*Work to be completed*. Go through the entries below and work out how many lines include "example". Answer with the number only.

Entries taken from a collection:
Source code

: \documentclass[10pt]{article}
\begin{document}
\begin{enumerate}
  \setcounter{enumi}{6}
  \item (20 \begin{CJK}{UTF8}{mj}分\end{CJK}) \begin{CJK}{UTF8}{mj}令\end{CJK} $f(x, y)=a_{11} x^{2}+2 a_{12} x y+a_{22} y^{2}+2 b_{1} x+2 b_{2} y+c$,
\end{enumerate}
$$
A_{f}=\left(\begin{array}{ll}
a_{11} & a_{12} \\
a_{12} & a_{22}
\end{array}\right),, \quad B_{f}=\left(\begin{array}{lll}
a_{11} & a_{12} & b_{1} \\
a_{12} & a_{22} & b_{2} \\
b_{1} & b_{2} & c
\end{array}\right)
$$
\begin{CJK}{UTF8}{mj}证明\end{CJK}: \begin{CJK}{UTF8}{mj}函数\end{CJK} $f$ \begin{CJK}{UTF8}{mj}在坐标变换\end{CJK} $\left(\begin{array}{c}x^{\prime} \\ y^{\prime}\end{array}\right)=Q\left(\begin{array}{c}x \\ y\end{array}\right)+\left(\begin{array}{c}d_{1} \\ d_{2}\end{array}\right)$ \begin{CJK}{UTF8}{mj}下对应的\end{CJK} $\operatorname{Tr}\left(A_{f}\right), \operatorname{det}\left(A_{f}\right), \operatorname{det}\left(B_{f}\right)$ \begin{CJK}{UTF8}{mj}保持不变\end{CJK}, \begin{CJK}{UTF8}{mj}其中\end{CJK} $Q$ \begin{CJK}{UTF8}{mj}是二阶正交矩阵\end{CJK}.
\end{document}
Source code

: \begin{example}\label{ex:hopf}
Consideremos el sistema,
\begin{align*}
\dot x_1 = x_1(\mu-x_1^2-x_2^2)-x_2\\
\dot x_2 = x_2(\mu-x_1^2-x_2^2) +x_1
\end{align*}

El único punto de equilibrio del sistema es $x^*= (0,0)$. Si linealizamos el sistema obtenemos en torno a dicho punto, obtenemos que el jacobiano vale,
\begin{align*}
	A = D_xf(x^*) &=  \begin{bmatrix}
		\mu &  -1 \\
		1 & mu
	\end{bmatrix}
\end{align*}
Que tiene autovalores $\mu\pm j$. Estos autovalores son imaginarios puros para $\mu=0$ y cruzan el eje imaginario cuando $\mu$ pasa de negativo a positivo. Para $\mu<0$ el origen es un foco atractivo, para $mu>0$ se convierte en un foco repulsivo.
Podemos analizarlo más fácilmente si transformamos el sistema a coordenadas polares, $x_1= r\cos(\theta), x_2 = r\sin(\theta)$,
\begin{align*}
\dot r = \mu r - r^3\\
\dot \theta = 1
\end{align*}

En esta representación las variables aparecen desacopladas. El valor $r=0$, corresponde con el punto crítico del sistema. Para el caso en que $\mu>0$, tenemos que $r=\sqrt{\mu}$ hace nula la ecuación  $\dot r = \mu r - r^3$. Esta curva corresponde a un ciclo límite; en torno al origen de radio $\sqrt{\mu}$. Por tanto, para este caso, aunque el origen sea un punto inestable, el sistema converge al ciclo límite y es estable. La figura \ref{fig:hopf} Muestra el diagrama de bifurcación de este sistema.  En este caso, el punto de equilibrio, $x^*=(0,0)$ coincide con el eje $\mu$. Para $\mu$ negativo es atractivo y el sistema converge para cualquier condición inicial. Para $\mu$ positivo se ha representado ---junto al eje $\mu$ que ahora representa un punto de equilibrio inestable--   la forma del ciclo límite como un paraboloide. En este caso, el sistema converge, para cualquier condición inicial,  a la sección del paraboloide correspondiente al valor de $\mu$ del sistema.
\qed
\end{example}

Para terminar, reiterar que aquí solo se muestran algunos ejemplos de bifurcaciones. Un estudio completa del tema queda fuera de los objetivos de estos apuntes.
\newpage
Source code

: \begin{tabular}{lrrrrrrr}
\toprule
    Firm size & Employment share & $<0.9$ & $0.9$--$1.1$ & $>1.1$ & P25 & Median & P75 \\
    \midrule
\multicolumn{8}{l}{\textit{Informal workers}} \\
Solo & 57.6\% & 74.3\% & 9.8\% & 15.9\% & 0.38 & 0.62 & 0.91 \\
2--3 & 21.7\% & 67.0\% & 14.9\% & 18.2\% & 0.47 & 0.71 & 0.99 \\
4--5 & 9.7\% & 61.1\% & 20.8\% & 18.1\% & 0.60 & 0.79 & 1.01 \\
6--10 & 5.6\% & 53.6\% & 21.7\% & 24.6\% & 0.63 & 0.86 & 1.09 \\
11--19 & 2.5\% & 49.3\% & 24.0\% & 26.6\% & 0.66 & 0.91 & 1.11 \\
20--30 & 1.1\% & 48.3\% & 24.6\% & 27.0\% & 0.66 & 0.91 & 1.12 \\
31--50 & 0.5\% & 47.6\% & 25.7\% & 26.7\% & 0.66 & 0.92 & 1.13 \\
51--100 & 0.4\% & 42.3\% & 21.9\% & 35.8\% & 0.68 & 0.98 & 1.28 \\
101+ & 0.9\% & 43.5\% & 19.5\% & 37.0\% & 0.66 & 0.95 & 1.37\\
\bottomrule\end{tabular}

*Output for this exercise*. 2